**Provided records:**
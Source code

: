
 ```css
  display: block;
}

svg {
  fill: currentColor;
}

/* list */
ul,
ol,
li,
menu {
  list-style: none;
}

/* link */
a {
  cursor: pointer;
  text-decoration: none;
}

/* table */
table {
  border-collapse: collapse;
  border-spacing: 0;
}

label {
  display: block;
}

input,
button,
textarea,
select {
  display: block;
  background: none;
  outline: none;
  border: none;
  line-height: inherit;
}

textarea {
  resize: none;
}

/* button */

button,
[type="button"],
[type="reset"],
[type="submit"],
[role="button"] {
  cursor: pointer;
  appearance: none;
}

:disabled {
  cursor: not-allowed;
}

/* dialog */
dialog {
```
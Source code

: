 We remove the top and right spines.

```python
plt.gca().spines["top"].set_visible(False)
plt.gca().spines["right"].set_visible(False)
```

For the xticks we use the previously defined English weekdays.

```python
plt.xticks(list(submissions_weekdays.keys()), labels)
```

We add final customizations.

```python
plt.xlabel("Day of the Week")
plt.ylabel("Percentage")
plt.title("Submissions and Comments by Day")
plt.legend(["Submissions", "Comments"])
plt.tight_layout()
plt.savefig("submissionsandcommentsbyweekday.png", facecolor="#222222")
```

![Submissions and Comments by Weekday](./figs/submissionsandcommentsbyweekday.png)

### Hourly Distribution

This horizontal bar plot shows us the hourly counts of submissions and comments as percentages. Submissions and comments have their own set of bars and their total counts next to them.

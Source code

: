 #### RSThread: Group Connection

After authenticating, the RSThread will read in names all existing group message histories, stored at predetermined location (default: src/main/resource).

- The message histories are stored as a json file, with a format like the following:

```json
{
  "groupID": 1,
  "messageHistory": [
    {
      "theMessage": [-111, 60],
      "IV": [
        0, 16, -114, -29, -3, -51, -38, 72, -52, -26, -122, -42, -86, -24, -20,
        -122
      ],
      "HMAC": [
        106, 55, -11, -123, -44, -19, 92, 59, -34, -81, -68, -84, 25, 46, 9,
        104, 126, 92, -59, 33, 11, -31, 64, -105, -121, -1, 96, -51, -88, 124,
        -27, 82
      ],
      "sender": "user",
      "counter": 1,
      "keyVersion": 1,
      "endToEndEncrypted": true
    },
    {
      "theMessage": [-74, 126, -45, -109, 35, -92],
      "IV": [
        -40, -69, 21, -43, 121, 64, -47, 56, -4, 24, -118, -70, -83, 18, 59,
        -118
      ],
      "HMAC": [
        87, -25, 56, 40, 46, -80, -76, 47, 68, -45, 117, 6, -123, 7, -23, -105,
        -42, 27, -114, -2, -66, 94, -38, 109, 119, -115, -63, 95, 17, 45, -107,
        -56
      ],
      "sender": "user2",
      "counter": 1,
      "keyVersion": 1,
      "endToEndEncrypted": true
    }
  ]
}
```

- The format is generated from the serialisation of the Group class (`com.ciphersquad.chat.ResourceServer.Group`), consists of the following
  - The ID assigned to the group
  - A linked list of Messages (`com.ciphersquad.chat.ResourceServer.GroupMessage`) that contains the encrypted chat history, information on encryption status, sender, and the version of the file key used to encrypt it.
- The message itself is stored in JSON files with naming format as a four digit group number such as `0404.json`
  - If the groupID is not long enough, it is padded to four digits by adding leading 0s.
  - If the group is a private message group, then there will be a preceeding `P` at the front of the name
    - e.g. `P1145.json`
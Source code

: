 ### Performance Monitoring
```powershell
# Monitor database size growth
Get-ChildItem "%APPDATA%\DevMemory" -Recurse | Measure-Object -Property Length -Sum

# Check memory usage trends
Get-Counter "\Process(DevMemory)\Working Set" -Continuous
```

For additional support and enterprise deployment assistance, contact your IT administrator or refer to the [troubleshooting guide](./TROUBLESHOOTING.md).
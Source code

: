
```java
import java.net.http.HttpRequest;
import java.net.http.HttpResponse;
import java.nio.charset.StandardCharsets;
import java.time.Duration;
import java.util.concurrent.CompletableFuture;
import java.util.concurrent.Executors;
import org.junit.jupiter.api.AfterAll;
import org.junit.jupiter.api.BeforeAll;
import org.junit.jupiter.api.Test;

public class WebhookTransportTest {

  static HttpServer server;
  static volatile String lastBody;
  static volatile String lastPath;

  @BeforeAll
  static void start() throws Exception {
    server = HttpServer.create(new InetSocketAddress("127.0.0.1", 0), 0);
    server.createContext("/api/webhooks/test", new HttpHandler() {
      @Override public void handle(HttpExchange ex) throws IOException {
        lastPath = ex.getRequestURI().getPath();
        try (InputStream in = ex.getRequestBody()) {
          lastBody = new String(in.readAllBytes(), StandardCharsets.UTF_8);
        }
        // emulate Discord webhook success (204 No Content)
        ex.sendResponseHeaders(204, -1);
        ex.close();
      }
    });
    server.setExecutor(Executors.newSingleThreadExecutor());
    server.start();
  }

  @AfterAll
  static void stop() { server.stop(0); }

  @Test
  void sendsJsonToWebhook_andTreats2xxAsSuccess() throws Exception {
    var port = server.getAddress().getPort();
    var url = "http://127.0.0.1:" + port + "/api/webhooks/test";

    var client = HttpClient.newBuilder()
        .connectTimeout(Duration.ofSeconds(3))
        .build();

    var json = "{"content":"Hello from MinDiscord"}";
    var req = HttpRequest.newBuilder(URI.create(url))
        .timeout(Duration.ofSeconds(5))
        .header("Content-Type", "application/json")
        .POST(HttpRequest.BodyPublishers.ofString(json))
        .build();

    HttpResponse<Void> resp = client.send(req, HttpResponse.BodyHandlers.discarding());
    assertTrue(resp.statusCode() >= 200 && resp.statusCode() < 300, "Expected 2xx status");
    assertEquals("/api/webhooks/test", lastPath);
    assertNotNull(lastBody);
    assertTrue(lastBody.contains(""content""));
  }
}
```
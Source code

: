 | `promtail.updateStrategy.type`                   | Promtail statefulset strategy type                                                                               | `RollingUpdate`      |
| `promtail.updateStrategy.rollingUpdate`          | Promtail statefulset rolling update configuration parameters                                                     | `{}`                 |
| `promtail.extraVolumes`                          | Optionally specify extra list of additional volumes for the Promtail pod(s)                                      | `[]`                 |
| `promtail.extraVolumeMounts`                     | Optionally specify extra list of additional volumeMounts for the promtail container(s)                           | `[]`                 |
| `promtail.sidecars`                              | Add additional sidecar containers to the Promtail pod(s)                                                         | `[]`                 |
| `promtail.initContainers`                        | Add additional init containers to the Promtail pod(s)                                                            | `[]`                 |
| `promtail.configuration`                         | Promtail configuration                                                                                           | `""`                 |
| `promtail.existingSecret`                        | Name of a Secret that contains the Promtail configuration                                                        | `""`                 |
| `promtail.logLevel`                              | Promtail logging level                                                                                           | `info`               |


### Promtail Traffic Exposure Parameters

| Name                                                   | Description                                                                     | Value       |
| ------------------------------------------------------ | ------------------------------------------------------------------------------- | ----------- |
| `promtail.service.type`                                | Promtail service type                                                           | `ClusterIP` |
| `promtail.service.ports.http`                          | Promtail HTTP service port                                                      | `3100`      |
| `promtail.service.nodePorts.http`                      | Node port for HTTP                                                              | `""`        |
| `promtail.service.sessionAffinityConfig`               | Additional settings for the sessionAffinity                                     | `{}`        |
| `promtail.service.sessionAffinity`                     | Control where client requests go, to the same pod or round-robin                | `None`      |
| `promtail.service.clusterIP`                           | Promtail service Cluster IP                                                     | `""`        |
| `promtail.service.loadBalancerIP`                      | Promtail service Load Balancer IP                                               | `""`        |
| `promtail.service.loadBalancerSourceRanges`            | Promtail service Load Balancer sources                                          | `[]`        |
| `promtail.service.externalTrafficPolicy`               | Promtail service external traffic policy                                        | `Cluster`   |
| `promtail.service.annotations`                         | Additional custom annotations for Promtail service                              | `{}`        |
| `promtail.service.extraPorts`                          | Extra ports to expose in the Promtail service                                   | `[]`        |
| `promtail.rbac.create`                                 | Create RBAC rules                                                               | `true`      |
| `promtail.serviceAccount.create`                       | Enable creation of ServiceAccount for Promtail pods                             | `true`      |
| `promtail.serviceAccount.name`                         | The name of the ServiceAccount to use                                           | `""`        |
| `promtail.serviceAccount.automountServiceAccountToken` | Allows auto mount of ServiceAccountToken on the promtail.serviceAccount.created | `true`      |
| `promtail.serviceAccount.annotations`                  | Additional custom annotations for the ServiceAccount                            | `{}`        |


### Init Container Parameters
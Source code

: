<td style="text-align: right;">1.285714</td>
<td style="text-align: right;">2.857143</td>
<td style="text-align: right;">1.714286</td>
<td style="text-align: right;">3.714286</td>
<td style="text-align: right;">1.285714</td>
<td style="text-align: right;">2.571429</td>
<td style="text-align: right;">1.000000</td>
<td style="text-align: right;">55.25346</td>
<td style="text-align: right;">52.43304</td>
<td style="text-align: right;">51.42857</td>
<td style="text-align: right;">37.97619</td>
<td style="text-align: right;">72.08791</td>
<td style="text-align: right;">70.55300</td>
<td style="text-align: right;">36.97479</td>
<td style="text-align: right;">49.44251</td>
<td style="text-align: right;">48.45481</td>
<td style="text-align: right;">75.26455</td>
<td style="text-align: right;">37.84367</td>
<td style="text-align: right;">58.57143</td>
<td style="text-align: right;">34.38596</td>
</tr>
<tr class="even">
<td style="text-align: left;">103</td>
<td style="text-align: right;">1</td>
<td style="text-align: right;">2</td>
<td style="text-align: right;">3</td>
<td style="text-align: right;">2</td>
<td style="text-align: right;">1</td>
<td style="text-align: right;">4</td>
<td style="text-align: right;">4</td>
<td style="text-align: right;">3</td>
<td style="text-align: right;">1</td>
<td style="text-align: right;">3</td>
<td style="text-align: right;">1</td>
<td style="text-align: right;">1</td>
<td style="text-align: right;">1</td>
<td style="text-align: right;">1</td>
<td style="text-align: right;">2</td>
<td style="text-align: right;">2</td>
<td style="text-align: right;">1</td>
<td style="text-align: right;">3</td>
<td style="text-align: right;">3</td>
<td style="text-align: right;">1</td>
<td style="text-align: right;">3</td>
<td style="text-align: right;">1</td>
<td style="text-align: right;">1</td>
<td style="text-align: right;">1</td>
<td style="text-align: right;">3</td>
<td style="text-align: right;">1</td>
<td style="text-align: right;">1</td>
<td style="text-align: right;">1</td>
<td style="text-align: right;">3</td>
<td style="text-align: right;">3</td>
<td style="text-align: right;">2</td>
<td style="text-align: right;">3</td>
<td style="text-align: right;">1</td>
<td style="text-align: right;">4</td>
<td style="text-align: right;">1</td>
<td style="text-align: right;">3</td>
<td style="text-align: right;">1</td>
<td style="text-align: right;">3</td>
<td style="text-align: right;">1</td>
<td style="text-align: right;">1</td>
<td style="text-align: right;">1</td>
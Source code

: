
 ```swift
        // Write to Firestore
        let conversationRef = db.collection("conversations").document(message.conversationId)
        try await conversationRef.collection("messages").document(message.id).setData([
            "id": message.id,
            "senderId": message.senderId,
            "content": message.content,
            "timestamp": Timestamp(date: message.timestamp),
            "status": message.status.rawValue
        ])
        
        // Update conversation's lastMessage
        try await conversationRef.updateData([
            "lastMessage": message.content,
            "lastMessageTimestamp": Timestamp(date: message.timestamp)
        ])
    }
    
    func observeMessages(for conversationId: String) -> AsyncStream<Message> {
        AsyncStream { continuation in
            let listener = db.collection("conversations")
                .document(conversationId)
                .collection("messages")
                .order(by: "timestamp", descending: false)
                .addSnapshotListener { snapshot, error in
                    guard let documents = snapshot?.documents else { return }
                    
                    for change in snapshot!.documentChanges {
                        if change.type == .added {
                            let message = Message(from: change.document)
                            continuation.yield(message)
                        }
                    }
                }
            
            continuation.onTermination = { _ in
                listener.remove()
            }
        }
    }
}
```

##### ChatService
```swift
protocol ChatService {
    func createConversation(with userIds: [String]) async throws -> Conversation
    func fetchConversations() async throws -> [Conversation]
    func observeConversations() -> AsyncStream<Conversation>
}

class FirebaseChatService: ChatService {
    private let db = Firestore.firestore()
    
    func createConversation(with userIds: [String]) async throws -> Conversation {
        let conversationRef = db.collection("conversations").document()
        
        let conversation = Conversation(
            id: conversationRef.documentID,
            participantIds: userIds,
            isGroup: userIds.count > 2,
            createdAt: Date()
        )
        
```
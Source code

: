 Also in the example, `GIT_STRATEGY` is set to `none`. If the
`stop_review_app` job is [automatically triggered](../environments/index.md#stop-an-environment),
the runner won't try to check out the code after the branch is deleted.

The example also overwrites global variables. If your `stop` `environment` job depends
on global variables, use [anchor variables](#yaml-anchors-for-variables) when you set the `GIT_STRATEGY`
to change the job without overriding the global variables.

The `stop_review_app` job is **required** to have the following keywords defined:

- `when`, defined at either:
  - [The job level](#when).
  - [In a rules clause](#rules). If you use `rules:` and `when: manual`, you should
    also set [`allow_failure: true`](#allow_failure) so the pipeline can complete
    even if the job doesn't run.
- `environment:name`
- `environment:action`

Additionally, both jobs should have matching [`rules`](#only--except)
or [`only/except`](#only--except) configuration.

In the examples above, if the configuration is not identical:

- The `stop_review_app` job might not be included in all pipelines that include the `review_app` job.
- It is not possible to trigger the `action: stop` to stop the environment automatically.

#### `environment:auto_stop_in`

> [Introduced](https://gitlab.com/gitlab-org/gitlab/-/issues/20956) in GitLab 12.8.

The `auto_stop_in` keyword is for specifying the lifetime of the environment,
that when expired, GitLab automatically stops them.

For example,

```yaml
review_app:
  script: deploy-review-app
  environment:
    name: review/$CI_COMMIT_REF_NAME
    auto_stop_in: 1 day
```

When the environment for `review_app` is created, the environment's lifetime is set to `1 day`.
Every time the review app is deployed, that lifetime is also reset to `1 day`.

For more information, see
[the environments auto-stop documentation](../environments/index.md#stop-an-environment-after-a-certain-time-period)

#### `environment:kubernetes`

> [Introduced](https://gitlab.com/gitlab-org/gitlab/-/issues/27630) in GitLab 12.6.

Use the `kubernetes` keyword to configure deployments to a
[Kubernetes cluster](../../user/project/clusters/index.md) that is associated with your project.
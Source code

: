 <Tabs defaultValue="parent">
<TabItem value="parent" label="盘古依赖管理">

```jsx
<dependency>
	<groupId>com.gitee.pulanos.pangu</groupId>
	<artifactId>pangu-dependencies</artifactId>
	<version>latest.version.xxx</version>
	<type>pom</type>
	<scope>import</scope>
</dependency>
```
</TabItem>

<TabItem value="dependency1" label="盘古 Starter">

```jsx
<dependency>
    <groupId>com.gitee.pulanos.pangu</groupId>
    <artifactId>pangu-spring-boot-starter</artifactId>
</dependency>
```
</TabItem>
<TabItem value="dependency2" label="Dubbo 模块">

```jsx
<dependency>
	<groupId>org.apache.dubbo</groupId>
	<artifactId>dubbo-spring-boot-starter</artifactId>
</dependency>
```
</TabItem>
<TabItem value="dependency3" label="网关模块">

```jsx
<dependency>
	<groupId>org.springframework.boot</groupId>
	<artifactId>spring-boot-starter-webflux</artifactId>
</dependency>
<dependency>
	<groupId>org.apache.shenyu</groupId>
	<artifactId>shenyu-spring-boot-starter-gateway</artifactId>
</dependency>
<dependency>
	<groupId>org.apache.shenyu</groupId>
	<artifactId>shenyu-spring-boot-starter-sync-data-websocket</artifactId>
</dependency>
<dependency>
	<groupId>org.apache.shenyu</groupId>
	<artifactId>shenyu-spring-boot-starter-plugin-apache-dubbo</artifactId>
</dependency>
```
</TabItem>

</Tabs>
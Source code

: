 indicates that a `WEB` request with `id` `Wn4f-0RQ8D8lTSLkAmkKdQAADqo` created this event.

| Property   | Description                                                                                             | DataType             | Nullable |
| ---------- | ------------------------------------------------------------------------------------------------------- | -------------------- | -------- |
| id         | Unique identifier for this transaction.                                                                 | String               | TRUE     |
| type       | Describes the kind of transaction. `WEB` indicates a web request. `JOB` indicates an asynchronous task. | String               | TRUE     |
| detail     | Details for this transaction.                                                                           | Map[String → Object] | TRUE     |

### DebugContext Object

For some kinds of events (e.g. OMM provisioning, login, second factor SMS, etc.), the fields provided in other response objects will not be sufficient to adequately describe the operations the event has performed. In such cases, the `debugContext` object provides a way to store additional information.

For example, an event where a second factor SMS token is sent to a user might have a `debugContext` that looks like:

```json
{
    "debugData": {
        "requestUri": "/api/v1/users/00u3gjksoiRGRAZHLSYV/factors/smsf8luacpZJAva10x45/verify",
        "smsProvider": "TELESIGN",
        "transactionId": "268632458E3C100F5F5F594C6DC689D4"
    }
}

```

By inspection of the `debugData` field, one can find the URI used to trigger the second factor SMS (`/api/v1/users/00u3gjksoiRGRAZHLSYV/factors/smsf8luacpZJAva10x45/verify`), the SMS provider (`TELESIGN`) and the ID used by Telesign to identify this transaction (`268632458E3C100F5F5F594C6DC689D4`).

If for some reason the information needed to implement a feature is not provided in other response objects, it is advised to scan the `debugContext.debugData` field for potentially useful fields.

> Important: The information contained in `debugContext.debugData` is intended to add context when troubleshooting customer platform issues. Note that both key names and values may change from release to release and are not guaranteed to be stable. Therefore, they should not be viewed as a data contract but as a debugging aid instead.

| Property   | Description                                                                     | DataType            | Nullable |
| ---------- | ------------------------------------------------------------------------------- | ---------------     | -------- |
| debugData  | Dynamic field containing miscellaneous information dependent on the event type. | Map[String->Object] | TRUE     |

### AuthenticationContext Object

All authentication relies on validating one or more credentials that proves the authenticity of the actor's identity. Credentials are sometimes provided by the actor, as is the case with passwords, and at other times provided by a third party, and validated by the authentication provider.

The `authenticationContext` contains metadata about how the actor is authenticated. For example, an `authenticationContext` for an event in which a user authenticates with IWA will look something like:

**The task:** Copy every line of the material in which the word "gitee" occurs.

**Written answer:**
	<groupId>com.gitee.pulanos.pangu</groupId>
    <groupId>com.gitee.pulanos.pangu</groupId>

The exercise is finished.